[Source records Boundary: Start]
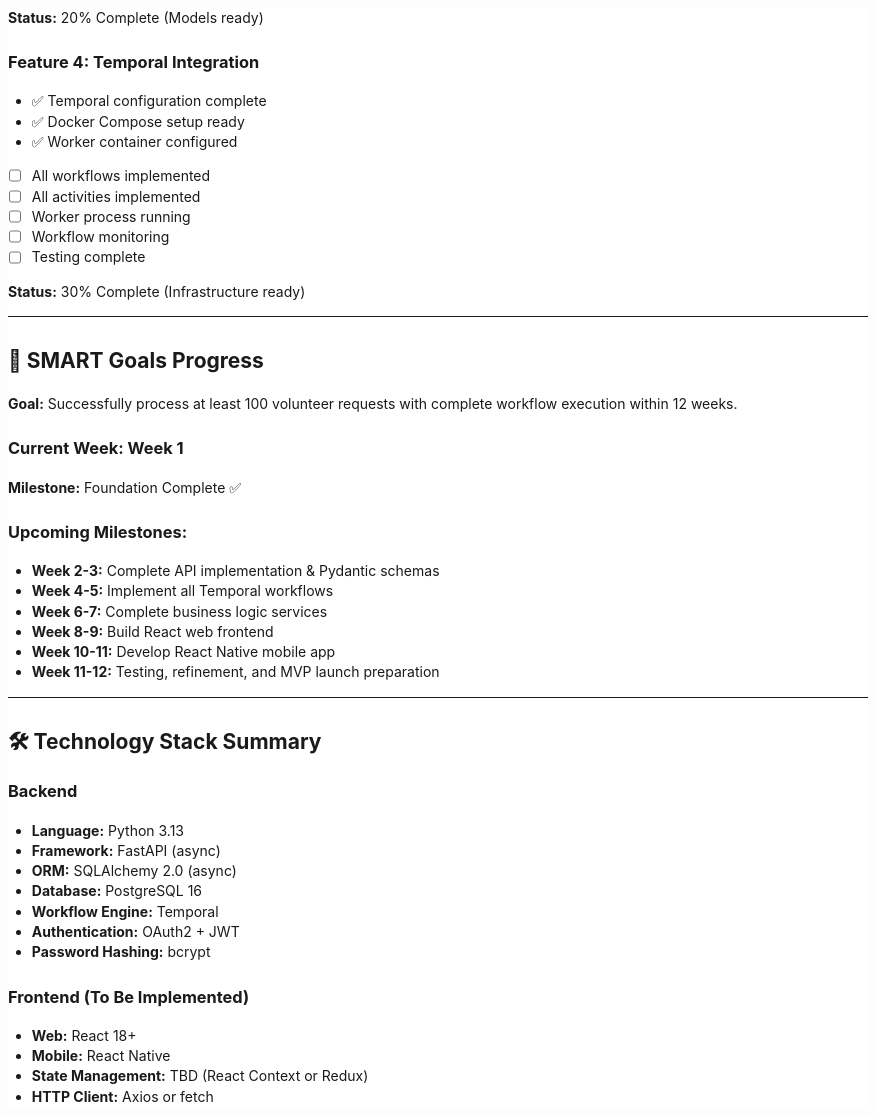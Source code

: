 **Status:** 20% Complete (Models ready)

### Feature 4: Temporal Integration
- ✅ Temporal configuration complete
- ✅ Docker Compose setup ready
- ✅ Worker container configured
- [ ] All workflows implemented
- [ ] All activities implemented
- [ ] Worker process running
- [ ] Workflow monitoring
- [ ] Testing complete

**Status:** 30% Complete (Infrastructure ready)

---

## 🎯 SMART Goals Progress

**Goal:** Successfully process at least 100 volunteer requests with complete workflow execution within 12 weeks.

### Current Week: Week 1
**Milestone:** Foundation Complete ✅

### Upcoming Milestones:
- **Week 2-3:** Complete API implementation & Pydantic schemas
- **Week 4-5:** Implement all Temporal workflows
- **Week 6-7:** Complete business logic services
- **Week 8-9:** Build React web frontend
- **Week 10-11:** Develop React Native mobile app
- **Week 11-12:** Testing, refinement, and MVP launch preparation

---

## 🛠️ Technology Stack Summary

### Backend
- **Language:** Python 3.13
- **Framework:** FastAPI (async)
- **ORM:** SQLAlchemy 2.0 (async)
- **Database:** PostgreSQL 16
- **Workflow Engine:** Temporal
- **Authentication:** OAuth2 + JWT
- **Password Hashing:** bcrypt

### Frontend (To Be Implemented)
- **Web:** React 18+
- **Mobile:** React Native
- **State Management:** TBD (React Context or Redux)
- **HTTP Client:** Axios or fetch
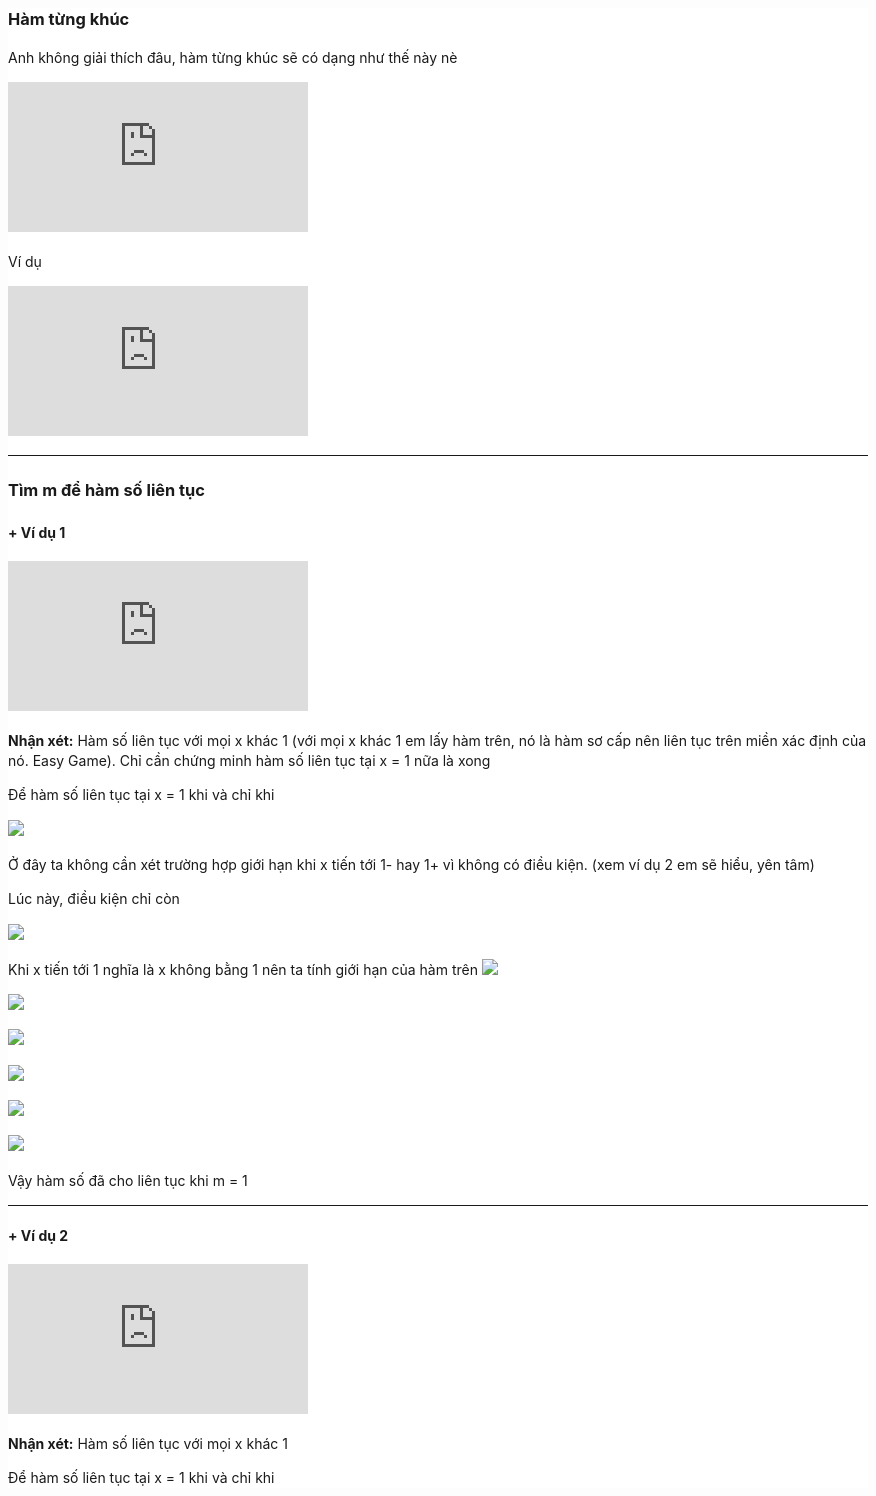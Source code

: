 ### Hàm từng khúc
Anh không giải thích đâu, hàm từng khúc sẽ có dạng như thế này nè

![](https://latex.codecogs.com/gif.latex?y%3Df%28x%29%3D%5Cleft%5C%7B%5Cbegin%7Bmatrix%7D%20g%28x%29%5C%5C%20%5C%5C%20k%28x%29%20%5Cend%7Bmatrix%7D%5Cright.)

Ví dụ

![](https://latex.codecogs.com/gif.latex?%5Cdpi%7B150%7D%20y%3Df%28x%29%3D%5Cleft%5C%7B%5Cbegin%7Bmatrix%7D%20%5Cfrac%7Bx%5E3-1%7D%7Bx-1%7D%2C%20x%5Cneq1%5C%5C%20%5C%5C%20mx&plus;2%2Cx%3D1%20%5Cend%7Bmatrix%7D%5Cright.)
___
### Tìm m để hàm số liên tục
#### + Ví dụ 1
![](https://latex.codecogs.com/gif.latex?%5Cdpi%7B150%7D%20y%3Df%28x%29%3D%5Cleft%5C%7B%5Cbegin%7Bmatrix%7D%20%5Cfrac%7Bx%5E3-1%7D%7Bx-1%7D%2C%20x%5Cneq1%5C%5C%20%5C%5C%20mx&plus;2%2Cx%3D1%20%5Cend%7Bmatrix%7D%5Cright.)

**Nhận xét:** Hàm số liên tục với mọi x khác 1 (với mọi x khác 1 em lấy hàm trên, nó là hàm sơ cấp nên liên tục trên miền xác định của nó. Easy Game). Chỉ cần chứng minh hàm số liên tục tại x = 1 nữa là xong

Để hàm số liên tục tại x = 1 khi và chỉ khi

![](https://latex.codecogs.com/gif.latex?\lim_{x\to&space;1^&plus;}f(x)=\lim_{x\to&space;1^-}f(x)=\lim_{x\to&space;1}f(x)=f(1))

Ở đây ta không cần xét trường hợp giới hạn khi x tiến tới 1- hay 1+ vì không có điều kiện. (xem ví dụ 2 em sẽ hiểu, yên tâm)

Lúc này, điều kiện chỉ còn

![](https://latex.codecogs.com/gif.latex?\lim_{x\to&space;1}=f(1))

Khi x tiến tới 1 nghĩa là x không bằng 1 nên ta tính giới hạn của hàm trên ![](https://latex.codecogs.com/gif.latex?\frac{x^3-1}{x-1})

![](https://latex.codecogs.com/gif.latex?\Leftrightarrow&space;\lim_{x\to&space;1}\frac{x^3-1}{x-1}=m&plus;2)

![](https://latex.codecogs.com/gif.latex?\Leftrightarrow&space;\lim_{x\to&space;1}\frac{(x-1).(x^2&plus;x&plus;1)}{x-1}=m&plus;2)

![](https://latex.codecogs.com/gif.latex?\Leftrightarrow&space;\lim_{x\to&space;1}(x^2&plus;x&plus;1)=m&plus;2)

![](https://latex.codecogs.com/gif.latex?\Leftrightarrow&space;3=m&plus;2)

![](https://latex.codecogs.com/gif.latex?\Leftrightarrow&space;m=1)

Vậy hàm số đã cho liên tục khi m = 1
___

#### + Ví dụ 2
![](https://latex.codecogs.com/gif.latex?f%28x%29%3D%5Cleft%5C%7B%5Cbegin%7Bmatrix%7D%20x%5E2&plus;x%2C%20x%3C1%5C%5C%202%2Cx%3D1%5C%5C%20mx&plus;1%2Cx%3E1%20%5Cend%7Bmatrix%7D%5Cright.)

**Nhận xét:** Hàm số liên tục với mọi x khác 1

Để hàm số liên tục tại x = 1 khi và chỉ khi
[Source records Boundary: End]
# Problem to work on:
Copy out each line of the entries above that holds "React".

# Solution to the problem:
- **Week 8-9:** Build React web frontend
- **Week 10-11:** Develop React Native mobile app
- **Web:** React 18+
- **Mobile:** React Native
- **State Management:** TBD (React Context or Redux)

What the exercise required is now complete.